The former heavyweight champion was heavy and a step slow, but there was nothing wrong with the way he punched. He put Rhode down once with 10 seconds left in the first round and then knocked him down three times in the second round before Rhode’s corner stepped in and the fight was stopped.

“It’s good to be back,” Bowe said. “I feel like a kid in a candy store.”

Bowe showed no ill effects from getting hit again, although Rhode didn’t hit him very much. In his last fight before retiring, Bowe showed signs of brain damage and there were worries that getting hit in the head could damage him more.
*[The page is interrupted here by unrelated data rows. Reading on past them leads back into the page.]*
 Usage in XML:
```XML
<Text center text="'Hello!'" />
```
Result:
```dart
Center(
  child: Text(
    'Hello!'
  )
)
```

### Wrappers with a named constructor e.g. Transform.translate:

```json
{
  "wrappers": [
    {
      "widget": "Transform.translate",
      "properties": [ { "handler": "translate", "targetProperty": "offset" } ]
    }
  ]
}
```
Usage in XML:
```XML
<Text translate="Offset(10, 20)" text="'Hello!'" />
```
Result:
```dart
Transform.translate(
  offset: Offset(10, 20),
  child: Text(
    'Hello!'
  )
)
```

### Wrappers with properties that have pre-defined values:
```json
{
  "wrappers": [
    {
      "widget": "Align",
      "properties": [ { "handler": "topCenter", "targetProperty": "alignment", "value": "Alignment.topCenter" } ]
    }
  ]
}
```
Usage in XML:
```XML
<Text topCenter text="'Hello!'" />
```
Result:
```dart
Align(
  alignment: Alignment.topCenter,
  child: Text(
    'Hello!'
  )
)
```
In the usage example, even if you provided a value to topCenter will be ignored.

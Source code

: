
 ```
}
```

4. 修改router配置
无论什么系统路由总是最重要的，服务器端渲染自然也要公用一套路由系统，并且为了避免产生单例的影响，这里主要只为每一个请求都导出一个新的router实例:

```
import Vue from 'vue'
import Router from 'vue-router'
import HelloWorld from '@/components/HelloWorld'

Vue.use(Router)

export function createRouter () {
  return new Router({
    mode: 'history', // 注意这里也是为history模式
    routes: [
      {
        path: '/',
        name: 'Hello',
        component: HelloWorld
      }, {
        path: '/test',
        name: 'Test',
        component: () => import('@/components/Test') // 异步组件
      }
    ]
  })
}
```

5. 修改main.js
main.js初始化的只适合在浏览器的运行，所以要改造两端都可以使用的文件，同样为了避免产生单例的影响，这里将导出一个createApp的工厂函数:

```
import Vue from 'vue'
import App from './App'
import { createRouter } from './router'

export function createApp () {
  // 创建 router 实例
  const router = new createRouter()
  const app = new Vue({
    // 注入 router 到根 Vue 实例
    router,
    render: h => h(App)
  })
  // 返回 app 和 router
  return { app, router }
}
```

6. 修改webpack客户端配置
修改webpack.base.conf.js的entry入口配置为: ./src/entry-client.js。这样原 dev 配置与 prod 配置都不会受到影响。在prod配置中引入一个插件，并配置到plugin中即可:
“They said crazy things like I was punchy,” Bowe said. “They’re the ones who are punchy.”

The first knockdown came on a right hand to the head, while the second came on a combination after Bowe stunned Rhode with an uppercut. The end came on a right, left, right that put Rhode down alongside the ropes.

The 37-year-old Bowe, wearing a robe with “Big Daddy” on the back, came back to a far different scene than the one he left in 1996, when his last fights were at Madison Square Garden and Atlantic City. This fight was held in a ring set up in a park next to the pool and pow wow grounds of the Citizen Potawatomi Nation.

Under a nearly full moon, Bowe came into the ring with a layer of flab around his belly but a smile on his face. Though he reportedly trained lightly for the fight, he didn’t need much to take care of Rhode, who had been knocked out in three of his last four fights.

“The uncrowned champ, that’s me,” Bowe said. “I was very nervous and anxious and I guess it showed a little bit. But this is something I’ve been craving for eight years.”

Bowe appeared to be 30 pounds to 40 pounds heavier than he was during his first career, though there was no way of actually knowing. He refused to get on the scale at Friday’s weigh-in, and claimed later he was 253 pounds at a private weigh-in.

“They can’t whip me and make me get back on there,” Bowe said of the scale. “I’m a heavyweight, so I’m not really worried about my weight.”

Others in boxing were more concerned about Bowe’s mind than his weight.

Bowe’s only official loss came in a rematch with Evander Holyfield, but he took a severe beating in both of his last two fights against Andrew Golota in 1996. He won the fights when Golota was disqualified for low blows, but his reflexes were slow and his speech was so slurred it was barely understandable.

His former manager, Rock Newman, said he couldn’t understand how Bowe could be licensed to fight, and a neurologist and chief ring doctor for the Nevada Athletic Commission said he was at severe risk of serious brain damage if he fought again.

In federal court four years ago, a doctor testified that Bowe sufered from frontal lobe damage caused by repeated punches to the head. But Bowe insisted he was OK, and should be allowed to return to the sport he loves.

“I never even heard of no frontal lobe before,” Bowe said.

Rhode, who is 29-25-1, weighed 273 pounds and came in strictly as an opponent for Bowe’s first fight. He connected with a few punches in the first round, but never hit Bowe hard.

Bowe, who improved to 41-1 with 33 knockouts, said he wants to fight every three weeks and eventually fight Vitali Klitschko for the heavyweight title he once held.

Bowe, released in April after serving 15 months in prison for kidnapping his ex-wife, won the heavyweight title in a brilliant fight against Holyfield in 1992, the first of three fights he would have with Holyfield that made him millions.

Bowe wasn’t the only former heavyweight champion on the card. Oliver McCall, who knocked out Lennox Lewis to win the WBC title in 1994, stopped a flabby Vernon Woodward of Shawnee in the third round of a mismatch.

McCall, who improved to 41-7 with 31 knockouts, was pummeling Woodward at will when the referee finally stopped the fight at 1:26 of the third round.